What has added most to the wealth of top executives is stock options. So, when Merrill Lynch investment banker Rahul Dhir was offered the hot seat at Cairn India, what probably helped him make up his mind was the Rs 100 crore (Rs 1 billion) stock options on offer - a third would vest the day after any successful float.

The pace has quickened ever since Finance Minister P Chidambaram announced in his Budget speech that stock options would be brought under the fringe benefit tax. Within 40 days of the announcement, numbers collated by BSRB show that 48 companies handed out 66.9 million shares valued at Rs 3,465 crore (Rs 34.65 billion) to 281 employees.

And it is not just the money on offer - perks too have improved beyond recognition. CEOs are paid an all-expense paid overseas holiday for a fortnight for the whole family.

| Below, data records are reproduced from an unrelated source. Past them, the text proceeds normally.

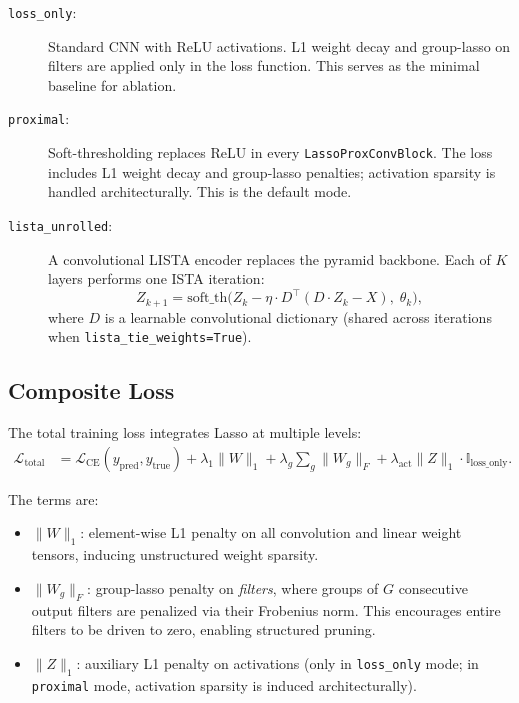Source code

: \documentclass{article}
\begin{document}
\begin{description}
    \item[\texttt{loss\_only}:] Standard CNN with ReLU activations. L1 weight
        decay and group-lasso on filters are applied only in the loss function.
        This serves as the minimal baseline for ablation.
    \item[\texttt{proximal}:] Soft-thresholding replaces ReLU in every
        \texttt{LassoProxConvBlock}. The loss includes L1 weight decay and
        group-lasso penalties; activation sparsity is handled architecturally.
        This is the default mode.
    \item[\texttt{lista\_unrolled}:] A convolutional LISTA encoder replaces
        the pyramid backbone. Each of $K$ layers performs one ISTA iteration:
        \begin{equation}
            Z_{k+1} = \text{soft\_th}\bigl(Z_k - \eta \cdot D^\top (D \cdot Z_k - X),\; \theta_k\bigr),
        \end{equation}
        where $D$ is a learnable convolutional dictionary (shared across
        iterations when \texttt{lista\_tie\_weights=True}).
\end{description}

\subsection{Composite Loss}

The total training loss integrates Lasso at multiple levels:
\begin{align}
    \mathcal{L}_{\text{total}} &=
    \mathcal{L}_{\text{CE}}(y_{\text{pred}}, y_{\text{true}})
    + \lambda_1 \|W\|_1
    + \lambda_g \sum_g \|W_g\|_F
    + \lambda_{\text{act}} \|Z\|_1 \cdot \mathbb{I}_{\text{loss\_only}}.
    \label{eq:loss}
\end{align}

The terms are:
\begin{itemize}
    \item $\|W\|_1$: element-wise L1 penalty on all convolution and linear
          weight tensors, inducing unstructured weight sparsity.
    \item $\|W_g\|_F$: group-lasso penalty on \emph{filters}, where groups of
          $G$ consecutive output filters are penalized via their Frobenius norm.
          This encourages entire filters to be driven to zero, enabling
          structured pruning.
    \item $\|Z\|_1$: auxiliary L1 penalty on activations (only in
          \texttt{loss\_only} mode; in \texttt{proximal} mode, activation
          sparsity is induced architecturally).
\end{itemize}
\end{document}
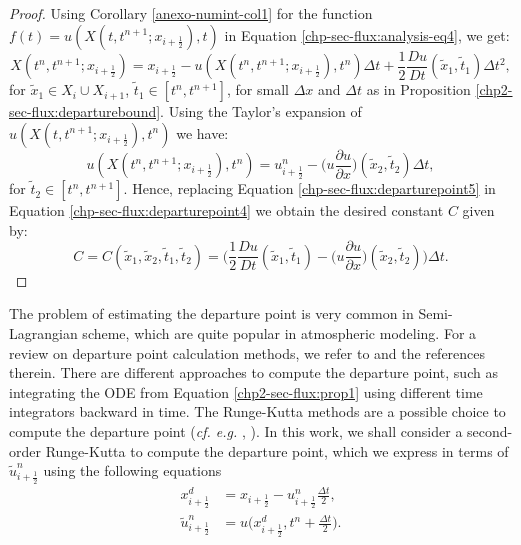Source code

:\begin{proof}
Using Corollary \ref{anexo-numint-col1} for the function $f(t) = u(X(t,t^{n+1};x_{i+\frac{1}{2}}),t)$
in Equation  \eqref{chp-sec-flux:analysis-eq4}, we get:
\begin{equation}
	\label{chp-sec-flux:departurepoint4}
	X(t^n,t^{n+1};x_{i+\frac{1}{2}}) = x_{i+\frac{1}{2}} - u(X(t^n,t^{n+1};x_{i+\frac{1}{2}}),t^n)\Delta t + \frac{1}{2}\frac{Du}{Dt}(\tilde{x}_1,\tilde{t}_1)\Delta t^2,
\end{equation}
for $\tilde{x}_1 \in X_i \cup X_{i+1}$, $\tilde{t}_1 \in [t^n, t^{n+1}]$, for small $\Delta x$ and $\Delta t$ as in Proposition \ref{chp2-sec-flux:departurebound}.
Using the Taylor's expansion of $u(X(t,t^{n+1};x_{i+\frac{1}{2}}),t^n)$ we have:
\begin{equation}
	\label{chp-sec-flux:departurepoint5}
	u(X(t^n,t^{n+1};x_{i+\frac{1}{2}}),t^n) = u^n_{i+\frac{1}{2}} - \bigg(u\frac{\partial u}{\partial x}\bigg)(\tilde{x}_2,\tilde{t}_2)\Delta t,
\end{equation}
for $\tilde{t}_2 \in [t^n, t^{n+1}]$.
Hence, replacing Equation \eqref{chp-sec-flux:departurepoint5} in Equation \eqref{chp-sec-flux:departurepoint4} 
we obtain the desired constant $C$ given by:
\begin{equation}
	\label{chp-sec-flux:departurepoint6}
	C =  C(\tilde{x}_1, \tilde{x}_2, \tilde{t}_1, \tilde{t}_2) = 
	\bigg( \frac{1}{2}\frac{Du}{Dt}(\tilde{x}_1,\tilde{t}_1) - \bigg(u\frac{\partial u}{\partial x}\bigg)(\tilde{x}_2,\tilde{t}_2)\bigg)\Delta t.
\end{equation}
\end{proof}
The problem of estimating the departure point is very common in Semi-Lagrangian scheme,
which are quite popular in atmospheric modeling.
For a review on departure point calculation methods, we refer to  \citet[Chapter 3]{tumolo:2011} and the references therein. 
There are different approaches to compute the departure point, such as integrating the ODE from Equation \ref{chp2-sec-flux:prop1}
using different time integrators \citep{durran:2011} backward in time.
The Runge-Kutta methods are a possible choice to compute the departure point (\textit{cf. e.g.} \citet{guo:2014}, \citet{lu:2022}). In this work,
we shall consider a second-order Runge-Kutta to compute the departure point, which we express in terms of $\tilde{u}^n_{i+\frac{1}{2}}$ 
using the following equations \citep{durran:2010}
\begin{align}
	\label{chp-sec-flux:dp_RK2}		
	x^{d}_{i+\frac{1}{2}} &= x_{i+\frac{1}{2}} - u_{i+\frac{1}{2}}^n \frac{\Delta t}{2}, \nonumber \\
	\tilde{u}^n_{i+\frac{1}{2}} &= u\bigg(x^{d}_{i+\frac{1}{2}}, t^n + \frac{\Delta t}{2}\bigg).
\end{align}
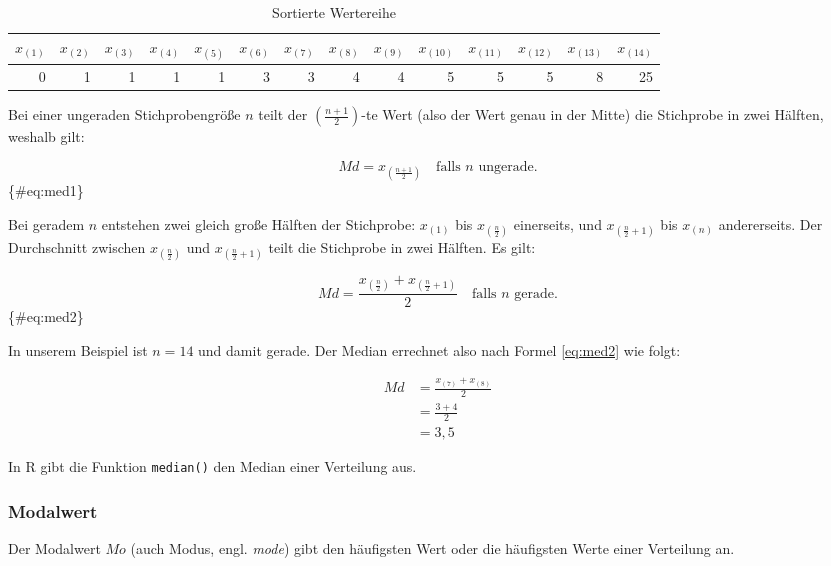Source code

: \documentclass[
  ngerman,
]{article}
\begin{document}
\begin{table}[!h]

\caption{\label{tab:sort}Sortierte Wertereihe}
\centering
\begin{tabular}[t]{rrrrrrrrrrrrrr}
\toprule
$x_{(1)}$ & $x_{(2)}$ & $x_{(3)}$ & $x_{(4)}$ & $x_{(5)}$ & $x_{(6)}$ & $x_{(7)}$ & $x_{(8)}$ & $x_{(9)}$ & $x_{(10)}$ & $x_{(11)}$ & $x_{(12)}$ & $x_{(13)}$ & $x_{(14)}$\\
\midrule
0 & 1 & 1 & 1 & 1 & 3 & 3 & 4 & 4 & 5 & 5 & 5 & 8 & 25\\
\bottomrule
\end{tabular}
\end{table}

Bei einer ungeraden Stichprobengröße \(n\) teilt der \((\frac{n+1}{2})\)-te Wert (also der Wert genau in der Mitte) die Stichprobe in zwei Hälften, weshalb gilt:

\[
  \mathit{Md} = x_{(\frac{n+1}{2})} \quad \text{falls }n\text{ ungerade.}
\]\{\#eq:med1\}

Bei geradem \(n\) entstehen zwei gleich große Hälften der Stichprobe: \(x_{(1)}\) bis \(x_{(\frac{n}{2})}\) einerseits, und \(x_{(\frac{n}{2}+1)}\) bis \(x_{(n)}\) andererseits. Der Durchschnitt zwischen \(x_{(\frac{n}{2})}\) und \(x_{(\frac{n}{2}+1)}\) teilt die Stichprobe in zwei Hälften. Es gilt:

\[
  \mathit{Md} = \frac{x_{(\frac{n}{2})} + x_{(\frac{n}{2}+1)}}{2} \quad \text{falls } n \text{ gerade.}
\]\{\#eq:med2\}

In unserem Beispiel ist \(n=14\) und damit gerade. Der Median errechnet also nach Formel \ref{eq:med2} wie folgt:

\[
  \begin{aligned}
    \mathit{Md} & = \frac{x_{(7)} + x_{(8)}}{2} \\[4pt]
                & = \frac{3 + 4}{2} \\[4pt]
                & = 3,5
  \end{aligned}
\]

\begin{rtip}
In R gibt die Funktion {\tt median()} den Median einer Verteilung aus.
\end{rtip}

\hypertarget{modalwert}{%
\subsubsection{Modalwert}\label{modalwert}}

Der Modalwert \(\mathit{Mo}\) (auch Modus, engl. \emph{mode}) gibt den häufigsten Wert oder die häufigsten Werte einer Verteilung an.
\end{document}
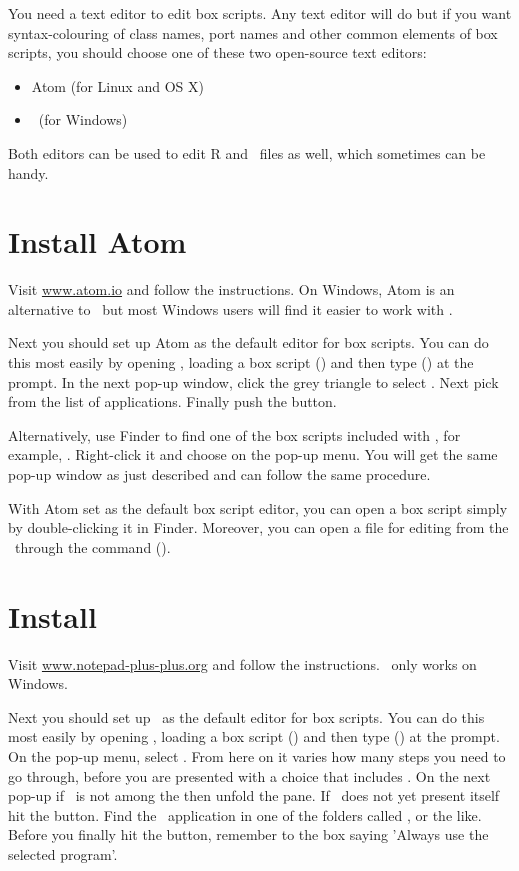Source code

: You need a text editor to edit box scripts. Any text editor will do but if you want syntax-colouring of class names, port names and other common elements of box scripts, you should choose one of these two open-source text editors:
\begin{itemize}
\item Atom (for Linux and OS X)
\item \NPP\ (for Windows)
\end{itemize}
Both editors can be used to edit R and \CPP\ files as well, which sometimes can be handy.

\section{Install Atom}
Visit \url{www.atom.io} and follow the instructions. On Windows, Atom is an alternative to \NPP\ but most Windows users will find it easier to work with \NPP.

Next you should set up Atom as the default editor for box scripts. You can do this most easily by opening \US, loading a box script () and then type  () at the prompt. In the next pop-up window, click the grey triangle to select . Next pick  from the list of applications. Finally push the  button.

Alternatively, use Finder to find one of the box scripts included with \US, for example, . Right-click it and  choose  on the pop-up menu. You will get the same pop-up window as just described and can follow the same procedure.

With Atom set as the default box script editor, you can open a box script simply by double-clicking it in Finder. Moreover, you can open a file for editing from the \US\ through the  command ().

\section{Install \protect\NPP}
Visit \url{www.notepad-plus-plus.org} and follow the instructions. \NPP\ only works on Windows.

Next you should set up \NPP\ as the default editor for box scripts. You can do this most easily by opening \US, loading a box script () and then type  () at the prompt. On the pop-up menu, select . From here on it varies how many steps you need to go through, before you are presented with a choice that includes \NPP. On the next pop-up if \NPP\ is not among the  then unfold the  pane. If \NPP\ does not yet present itself hit the  button. Find the \NPP\ application in one of the folders called ,  or the like. Before you finally hit the  button, remember to  the box saying 'Always use the selected program'.

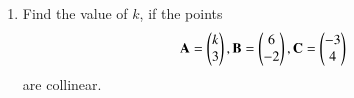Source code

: \renewcommand{\theequation}{\theenumi}
\begin{enumerate}[label=\thesection.\arabic*.,ref=\thesection.\theenumi]

\item Find the value of $k$, if the points
\begin{align}
\mathbf {A}=\begin{pmatrix}k\\3\end{pmatrix},
\mathbf {B}=\begin{pmatrix}6\\-2\end{pmatrix},
\mathbf {C}=\begin{pmatrix}-3\\4\end{pmatrix}
\end{align}
are collinear.
\\
\solution


\end{enumerate}
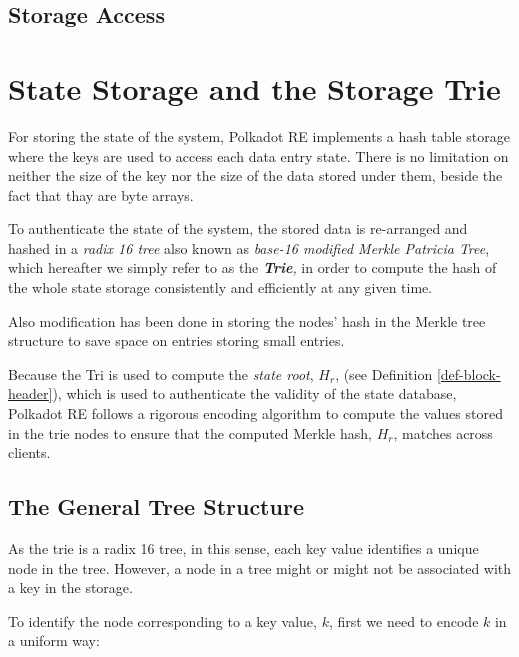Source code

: \documentclass{article}
\newcommand{\tmem}[1]{{\em #1\/}}
\newcommand{\tmstrong}[1]{\textbf{#1}}
\newcommand{\tmtextbf}[1]{{\bfseries{#1}}}
\newcommand{\tmtextit}[1]{{\itshape{#1}}}
\providecommand{\tmem}[1]{\tmtextit{#1}}
\providecommand{\tmstrong}[1]{\tmtextbf{#1}}
\providecommand{\tmtextbf}[1]{\tmtextbf{#1}}
\providecommand{\tmtextit}[1]{\tmtextit{#1}}
\begin{document}
\subsection{Storage Access}

\section{State Storage and the Storage Trie}

For storing the state of the system, Polkadot RE implements a hash table
storage where the keys are used to access each data entry state. There is no
limitation on neither the size of the key nor the size of the data stored
under them, beside the fact that thay are byte arrays.

To authenticate the state of the system, the stored data is re-arranged and
hashed in a {\tmem{radix 16 tree}} also known as {\tmem{base-16 modified
Merkle Patricia Tree}}, which hereafter we simply refer to as the
{\tmem{{\tmstrong{Trie}},}} in order to compute the hash of the whole state
storage consistently and efficiently at any given time.

Also modification has been done in storing the nodes' hash in the Merkle tree
structure to save space on entries storing small entries.

Because the Tri is used to compute the {\tmem{state root}}, $H_r$, (see
Definition \ref{def-block-header}), which is used to authenticate the validity
of the state database, Polkadot RE follows a rigorous encoding algorithm to
compute the values stored in the trie nodes to ensure that the computed Merkle
hash, $H_r$, matches across clients.

\subsection{The General Tree Structure}

As the trie is a radix 16 tree, in this sense, each key value identifies a
unique node in the tree. However, a node in a tree might or might not be
associated with a key in the storage.

To identify the node corresponding to a key value, $k$, first we need to
encode $k$ in a uniform way:
\end{document}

And this comes with a compulsion clause - you have to take the vacation.

Many companies offer a commitment to investment in training and development at top management schools like Kellogg or Harvard.

Memberships to prestigious clubs is the norm with all expenses (dinner, games, drinks, spa and gym) taken care of. Companies offer unlimited expense on corporate cards as it is uncouth to set a limit. CEOs are told to splurge on entertainment.

Top executives get to use company-owned jets, which were earlier the sole preserve of the owners. The head of a Delhi-based company which deals in corporate jets finds that CEOs and other senior employees are now being consulted by owners before buying an aircraft.

He is negotiating a deal with a professionally run software firm for a corporate jet, with the owners of the company nowhere in sight.

"Company-owned jets for senior executives are more of a necessity than an attraction," says Rajeev Karwal, the founder of Mialgrow Business and Knowledge Solutions and the former CEO of Electrolux.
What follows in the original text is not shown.